_Assigned task_: Once you know how many lines below hold "roots", reply with that number and add nothing.

_Material shown_:

#####

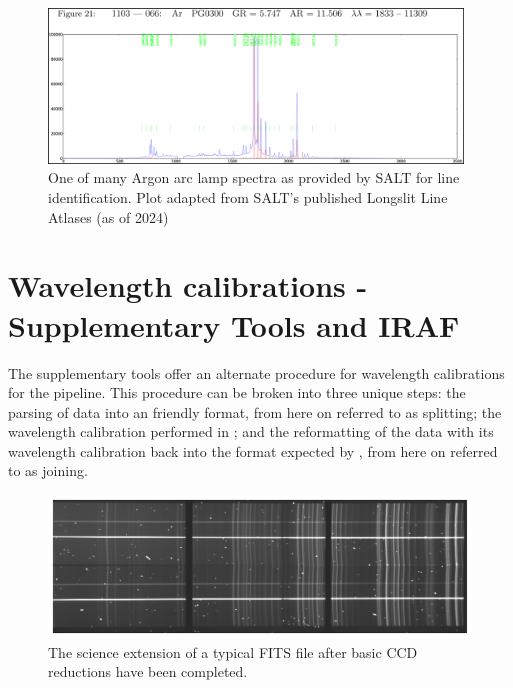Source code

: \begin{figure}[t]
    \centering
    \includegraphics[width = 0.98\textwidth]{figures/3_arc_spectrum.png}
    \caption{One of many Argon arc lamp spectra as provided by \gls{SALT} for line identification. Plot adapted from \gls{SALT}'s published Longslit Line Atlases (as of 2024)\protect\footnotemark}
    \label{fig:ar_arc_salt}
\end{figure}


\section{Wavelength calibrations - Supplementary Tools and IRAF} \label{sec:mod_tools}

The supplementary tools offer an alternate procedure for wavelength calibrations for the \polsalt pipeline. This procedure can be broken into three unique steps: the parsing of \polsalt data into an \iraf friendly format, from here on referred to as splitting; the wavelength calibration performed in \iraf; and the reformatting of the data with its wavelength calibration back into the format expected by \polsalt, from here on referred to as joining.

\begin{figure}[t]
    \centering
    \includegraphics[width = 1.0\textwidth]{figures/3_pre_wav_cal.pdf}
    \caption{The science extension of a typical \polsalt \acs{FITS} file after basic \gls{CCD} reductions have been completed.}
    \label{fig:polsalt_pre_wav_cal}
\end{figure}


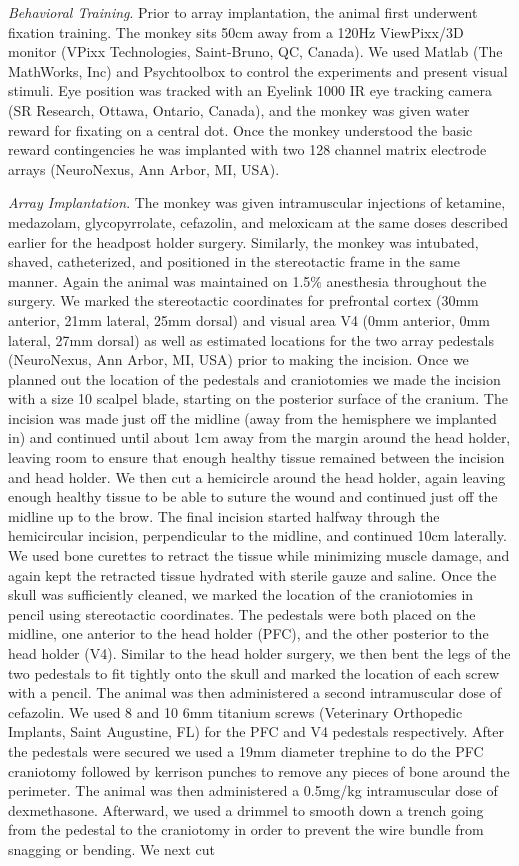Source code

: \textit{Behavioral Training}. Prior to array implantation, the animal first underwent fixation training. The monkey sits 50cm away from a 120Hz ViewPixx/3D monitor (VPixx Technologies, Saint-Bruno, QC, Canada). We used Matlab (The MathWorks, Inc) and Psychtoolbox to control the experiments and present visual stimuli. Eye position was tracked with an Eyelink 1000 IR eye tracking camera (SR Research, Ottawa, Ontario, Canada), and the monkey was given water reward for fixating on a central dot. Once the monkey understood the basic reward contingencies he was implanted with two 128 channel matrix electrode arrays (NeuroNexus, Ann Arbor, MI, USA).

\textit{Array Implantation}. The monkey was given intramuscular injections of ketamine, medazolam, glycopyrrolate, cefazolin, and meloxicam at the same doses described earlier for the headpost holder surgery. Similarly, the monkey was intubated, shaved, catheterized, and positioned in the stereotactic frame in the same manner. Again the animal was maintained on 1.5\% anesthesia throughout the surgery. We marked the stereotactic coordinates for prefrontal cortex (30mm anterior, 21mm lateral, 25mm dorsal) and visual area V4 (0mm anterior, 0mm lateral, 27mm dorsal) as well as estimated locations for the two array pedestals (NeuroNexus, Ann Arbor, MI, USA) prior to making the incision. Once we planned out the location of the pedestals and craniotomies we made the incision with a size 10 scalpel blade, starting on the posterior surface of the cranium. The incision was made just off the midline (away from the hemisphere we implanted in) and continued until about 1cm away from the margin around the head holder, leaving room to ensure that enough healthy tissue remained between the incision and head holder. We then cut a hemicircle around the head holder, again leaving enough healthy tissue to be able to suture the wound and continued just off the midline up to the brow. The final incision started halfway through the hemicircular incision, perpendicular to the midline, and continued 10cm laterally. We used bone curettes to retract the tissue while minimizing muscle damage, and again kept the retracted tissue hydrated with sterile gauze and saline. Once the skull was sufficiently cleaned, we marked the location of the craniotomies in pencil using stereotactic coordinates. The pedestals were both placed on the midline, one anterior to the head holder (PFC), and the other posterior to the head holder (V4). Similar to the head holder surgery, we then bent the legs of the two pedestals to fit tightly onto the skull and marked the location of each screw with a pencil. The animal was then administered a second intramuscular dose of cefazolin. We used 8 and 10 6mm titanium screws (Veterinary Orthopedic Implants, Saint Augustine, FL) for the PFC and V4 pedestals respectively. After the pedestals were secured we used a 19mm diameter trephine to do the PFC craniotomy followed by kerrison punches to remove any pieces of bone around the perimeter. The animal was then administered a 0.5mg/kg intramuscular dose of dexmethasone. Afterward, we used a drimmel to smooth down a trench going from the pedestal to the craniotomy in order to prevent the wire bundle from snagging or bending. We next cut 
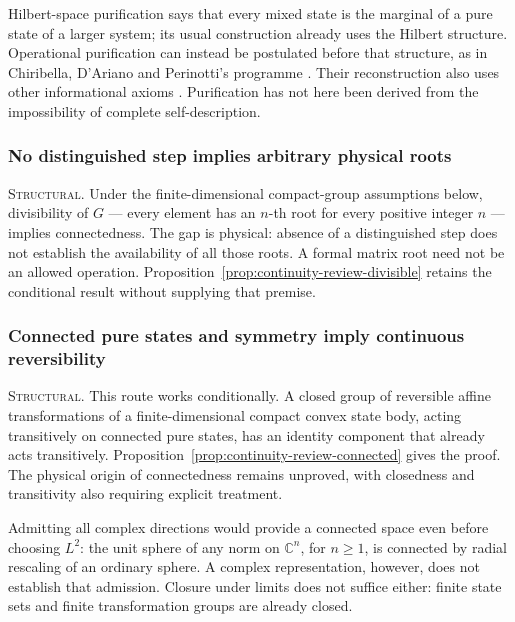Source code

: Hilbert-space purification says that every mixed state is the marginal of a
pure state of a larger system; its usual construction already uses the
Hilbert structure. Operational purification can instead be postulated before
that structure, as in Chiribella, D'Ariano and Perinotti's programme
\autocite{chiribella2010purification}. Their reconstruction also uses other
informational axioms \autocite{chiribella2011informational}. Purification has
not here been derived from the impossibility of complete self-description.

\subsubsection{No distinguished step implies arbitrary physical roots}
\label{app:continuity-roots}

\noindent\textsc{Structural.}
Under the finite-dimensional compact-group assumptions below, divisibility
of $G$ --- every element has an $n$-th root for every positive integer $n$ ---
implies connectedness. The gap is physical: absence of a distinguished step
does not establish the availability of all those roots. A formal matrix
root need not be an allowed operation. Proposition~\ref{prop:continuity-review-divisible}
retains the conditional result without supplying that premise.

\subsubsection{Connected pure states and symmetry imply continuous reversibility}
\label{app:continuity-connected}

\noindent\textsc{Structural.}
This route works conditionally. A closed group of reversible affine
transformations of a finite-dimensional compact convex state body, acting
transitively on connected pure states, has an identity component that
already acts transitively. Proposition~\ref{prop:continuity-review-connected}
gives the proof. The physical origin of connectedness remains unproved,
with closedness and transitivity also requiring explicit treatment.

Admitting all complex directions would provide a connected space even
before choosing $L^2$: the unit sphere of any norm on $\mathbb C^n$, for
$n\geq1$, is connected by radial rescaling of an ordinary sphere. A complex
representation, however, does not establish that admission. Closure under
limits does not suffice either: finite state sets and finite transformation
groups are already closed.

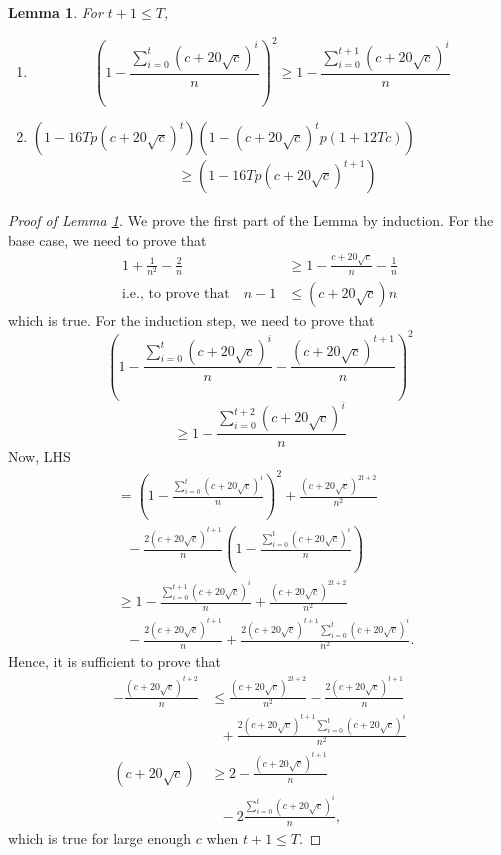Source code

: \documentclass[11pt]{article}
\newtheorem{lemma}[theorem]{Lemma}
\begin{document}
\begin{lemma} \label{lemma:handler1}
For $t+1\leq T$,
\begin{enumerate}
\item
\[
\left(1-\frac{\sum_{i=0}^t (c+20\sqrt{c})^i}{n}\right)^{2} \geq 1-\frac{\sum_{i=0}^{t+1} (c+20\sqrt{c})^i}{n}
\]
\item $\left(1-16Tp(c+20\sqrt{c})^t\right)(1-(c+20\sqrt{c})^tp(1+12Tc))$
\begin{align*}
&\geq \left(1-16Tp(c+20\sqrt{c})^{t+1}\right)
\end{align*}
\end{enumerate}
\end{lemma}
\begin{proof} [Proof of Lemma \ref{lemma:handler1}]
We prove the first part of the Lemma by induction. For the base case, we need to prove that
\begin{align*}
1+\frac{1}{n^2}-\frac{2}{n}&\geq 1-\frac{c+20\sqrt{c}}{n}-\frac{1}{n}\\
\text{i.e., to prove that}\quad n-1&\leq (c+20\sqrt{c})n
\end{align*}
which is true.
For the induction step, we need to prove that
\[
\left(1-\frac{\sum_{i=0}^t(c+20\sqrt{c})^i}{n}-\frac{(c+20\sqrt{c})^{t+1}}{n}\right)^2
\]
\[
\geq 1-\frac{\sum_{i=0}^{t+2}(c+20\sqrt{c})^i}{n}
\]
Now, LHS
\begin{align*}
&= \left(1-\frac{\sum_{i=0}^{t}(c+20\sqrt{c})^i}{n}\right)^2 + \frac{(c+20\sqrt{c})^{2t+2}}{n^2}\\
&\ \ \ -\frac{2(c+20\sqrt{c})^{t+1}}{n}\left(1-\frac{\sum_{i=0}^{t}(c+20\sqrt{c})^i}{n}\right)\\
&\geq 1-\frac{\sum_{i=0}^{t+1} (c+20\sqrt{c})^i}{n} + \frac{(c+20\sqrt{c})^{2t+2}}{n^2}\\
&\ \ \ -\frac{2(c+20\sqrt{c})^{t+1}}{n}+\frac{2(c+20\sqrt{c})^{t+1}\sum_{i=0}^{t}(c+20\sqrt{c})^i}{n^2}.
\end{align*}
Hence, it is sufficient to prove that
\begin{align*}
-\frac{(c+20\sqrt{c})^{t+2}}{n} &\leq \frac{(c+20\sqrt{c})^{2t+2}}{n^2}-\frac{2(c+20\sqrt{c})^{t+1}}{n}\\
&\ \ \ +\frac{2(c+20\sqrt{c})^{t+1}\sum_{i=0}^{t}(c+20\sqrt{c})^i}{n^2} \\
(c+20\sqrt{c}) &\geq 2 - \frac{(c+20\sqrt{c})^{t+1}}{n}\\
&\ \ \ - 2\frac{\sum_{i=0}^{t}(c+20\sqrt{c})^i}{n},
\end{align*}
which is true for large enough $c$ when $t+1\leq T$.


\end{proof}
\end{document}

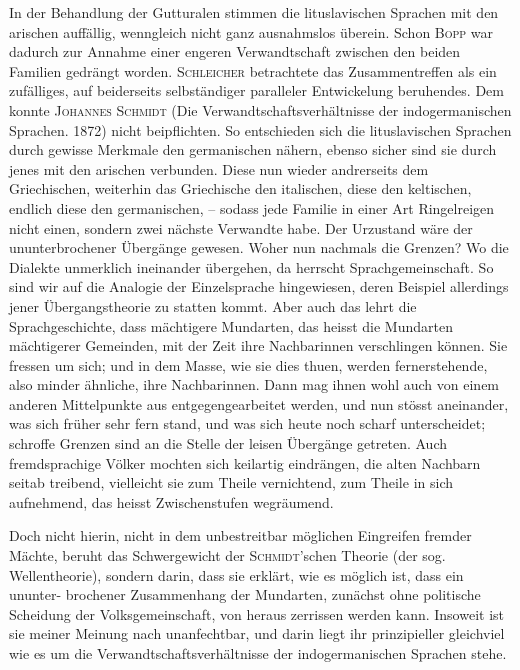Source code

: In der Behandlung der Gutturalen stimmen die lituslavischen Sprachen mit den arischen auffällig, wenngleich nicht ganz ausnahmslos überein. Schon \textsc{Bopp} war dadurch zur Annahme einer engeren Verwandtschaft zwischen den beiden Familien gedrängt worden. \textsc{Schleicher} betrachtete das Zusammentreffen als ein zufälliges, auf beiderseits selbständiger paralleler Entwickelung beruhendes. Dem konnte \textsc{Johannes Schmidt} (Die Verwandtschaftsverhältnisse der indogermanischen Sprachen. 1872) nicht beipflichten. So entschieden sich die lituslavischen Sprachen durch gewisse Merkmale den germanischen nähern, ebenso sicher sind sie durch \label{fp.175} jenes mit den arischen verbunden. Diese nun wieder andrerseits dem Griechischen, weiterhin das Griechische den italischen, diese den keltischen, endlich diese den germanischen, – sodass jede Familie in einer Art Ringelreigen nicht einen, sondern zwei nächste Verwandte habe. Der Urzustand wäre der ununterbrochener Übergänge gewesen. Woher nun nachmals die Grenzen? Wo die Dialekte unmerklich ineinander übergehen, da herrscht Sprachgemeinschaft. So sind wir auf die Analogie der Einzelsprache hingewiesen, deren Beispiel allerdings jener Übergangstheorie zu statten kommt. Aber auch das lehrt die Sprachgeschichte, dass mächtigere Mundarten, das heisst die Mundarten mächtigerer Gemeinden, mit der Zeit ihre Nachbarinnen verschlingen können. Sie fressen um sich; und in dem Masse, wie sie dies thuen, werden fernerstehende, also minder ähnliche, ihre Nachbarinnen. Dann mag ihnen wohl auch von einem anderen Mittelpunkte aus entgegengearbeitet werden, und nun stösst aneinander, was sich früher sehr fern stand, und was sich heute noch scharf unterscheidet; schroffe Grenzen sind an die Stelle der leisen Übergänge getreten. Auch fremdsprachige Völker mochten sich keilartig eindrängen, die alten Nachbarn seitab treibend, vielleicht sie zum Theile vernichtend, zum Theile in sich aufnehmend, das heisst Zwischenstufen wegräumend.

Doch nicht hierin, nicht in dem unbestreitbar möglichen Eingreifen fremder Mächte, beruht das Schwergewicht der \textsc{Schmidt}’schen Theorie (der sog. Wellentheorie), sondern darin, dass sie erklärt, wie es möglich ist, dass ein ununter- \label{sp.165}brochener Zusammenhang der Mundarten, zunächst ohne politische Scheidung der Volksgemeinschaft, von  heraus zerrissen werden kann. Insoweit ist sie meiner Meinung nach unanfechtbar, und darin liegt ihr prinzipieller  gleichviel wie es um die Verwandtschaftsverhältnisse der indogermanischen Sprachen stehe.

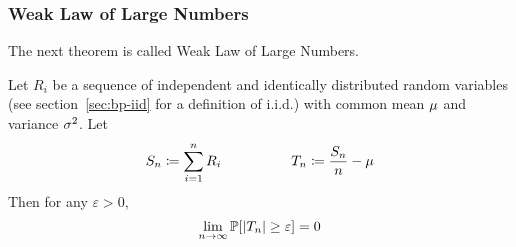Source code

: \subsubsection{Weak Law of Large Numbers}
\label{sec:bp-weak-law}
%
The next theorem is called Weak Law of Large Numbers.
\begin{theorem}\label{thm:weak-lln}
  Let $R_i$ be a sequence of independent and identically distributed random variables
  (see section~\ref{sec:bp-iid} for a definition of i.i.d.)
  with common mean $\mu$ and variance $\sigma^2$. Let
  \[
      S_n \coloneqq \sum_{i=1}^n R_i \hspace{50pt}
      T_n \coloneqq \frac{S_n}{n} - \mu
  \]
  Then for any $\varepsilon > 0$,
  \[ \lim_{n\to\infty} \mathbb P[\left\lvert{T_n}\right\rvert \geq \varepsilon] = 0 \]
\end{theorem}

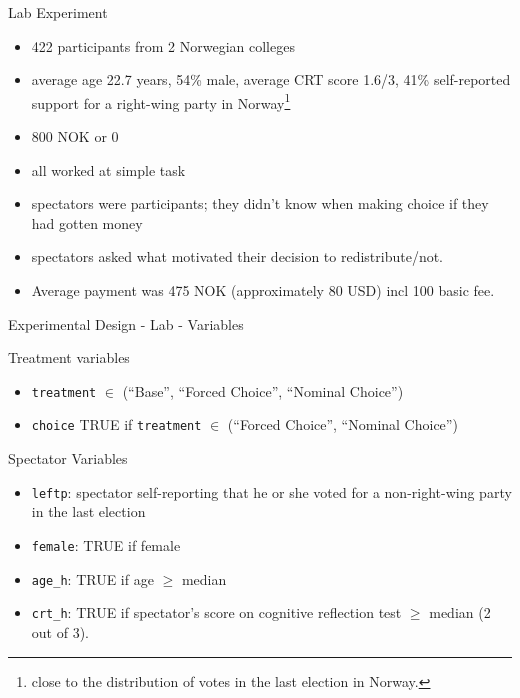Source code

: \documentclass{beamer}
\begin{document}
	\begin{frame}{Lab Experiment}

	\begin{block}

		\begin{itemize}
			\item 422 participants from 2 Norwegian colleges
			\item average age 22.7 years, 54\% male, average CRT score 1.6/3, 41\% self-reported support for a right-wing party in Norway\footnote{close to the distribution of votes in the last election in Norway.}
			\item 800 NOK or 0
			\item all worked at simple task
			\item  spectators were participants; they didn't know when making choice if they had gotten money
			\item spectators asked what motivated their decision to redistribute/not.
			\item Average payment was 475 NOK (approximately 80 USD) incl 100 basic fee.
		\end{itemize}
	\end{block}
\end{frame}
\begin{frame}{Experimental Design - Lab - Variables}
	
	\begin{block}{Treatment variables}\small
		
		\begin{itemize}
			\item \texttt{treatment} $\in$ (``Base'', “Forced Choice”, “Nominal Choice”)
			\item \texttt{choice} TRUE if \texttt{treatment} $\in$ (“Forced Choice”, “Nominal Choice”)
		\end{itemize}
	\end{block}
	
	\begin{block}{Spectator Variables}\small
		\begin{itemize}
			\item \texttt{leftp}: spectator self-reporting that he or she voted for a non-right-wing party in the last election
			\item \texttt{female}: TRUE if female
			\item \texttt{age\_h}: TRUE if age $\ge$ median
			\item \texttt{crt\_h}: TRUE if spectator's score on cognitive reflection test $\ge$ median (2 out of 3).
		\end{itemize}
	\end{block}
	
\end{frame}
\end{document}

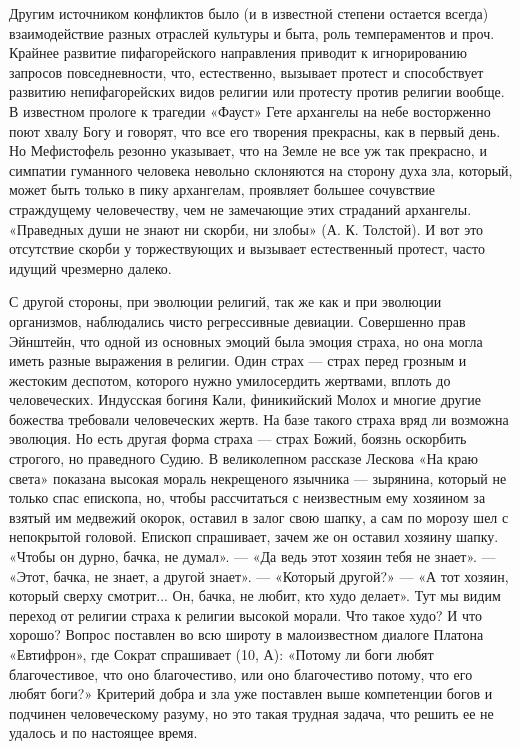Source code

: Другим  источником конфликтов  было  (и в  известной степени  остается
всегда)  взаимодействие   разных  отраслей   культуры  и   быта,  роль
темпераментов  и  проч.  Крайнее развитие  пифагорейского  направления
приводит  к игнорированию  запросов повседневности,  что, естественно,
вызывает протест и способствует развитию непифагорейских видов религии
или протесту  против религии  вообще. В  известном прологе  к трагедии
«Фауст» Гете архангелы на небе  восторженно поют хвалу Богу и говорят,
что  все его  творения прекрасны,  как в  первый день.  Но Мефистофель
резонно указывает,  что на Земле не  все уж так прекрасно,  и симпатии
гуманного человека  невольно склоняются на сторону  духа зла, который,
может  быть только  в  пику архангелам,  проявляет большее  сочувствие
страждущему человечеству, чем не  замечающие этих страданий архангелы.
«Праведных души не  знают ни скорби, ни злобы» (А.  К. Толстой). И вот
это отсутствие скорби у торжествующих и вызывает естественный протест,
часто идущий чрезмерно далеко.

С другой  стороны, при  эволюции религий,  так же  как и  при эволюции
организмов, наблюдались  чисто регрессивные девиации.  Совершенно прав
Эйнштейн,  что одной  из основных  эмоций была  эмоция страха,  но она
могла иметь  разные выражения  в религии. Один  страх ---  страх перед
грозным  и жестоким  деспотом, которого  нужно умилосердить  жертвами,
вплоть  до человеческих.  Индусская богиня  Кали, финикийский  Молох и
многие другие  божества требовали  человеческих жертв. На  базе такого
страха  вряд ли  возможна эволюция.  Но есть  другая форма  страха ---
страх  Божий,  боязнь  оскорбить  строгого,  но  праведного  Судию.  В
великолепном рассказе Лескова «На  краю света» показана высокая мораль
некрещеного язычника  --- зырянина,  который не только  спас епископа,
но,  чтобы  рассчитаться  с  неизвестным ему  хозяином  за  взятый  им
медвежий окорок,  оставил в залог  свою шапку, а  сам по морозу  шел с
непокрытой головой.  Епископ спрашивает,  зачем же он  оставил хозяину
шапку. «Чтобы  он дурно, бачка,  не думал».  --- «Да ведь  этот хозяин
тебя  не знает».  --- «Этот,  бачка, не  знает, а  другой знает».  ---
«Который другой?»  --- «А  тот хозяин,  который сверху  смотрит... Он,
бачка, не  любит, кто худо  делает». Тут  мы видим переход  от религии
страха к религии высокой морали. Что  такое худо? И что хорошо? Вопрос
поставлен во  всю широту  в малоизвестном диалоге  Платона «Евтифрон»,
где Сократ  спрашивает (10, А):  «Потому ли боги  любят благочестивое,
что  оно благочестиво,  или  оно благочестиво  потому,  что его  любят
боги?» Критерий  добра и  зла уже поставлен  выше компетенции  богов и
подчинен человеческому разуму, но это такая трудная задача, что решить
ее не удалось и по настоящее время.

#####

_Answer section_: 3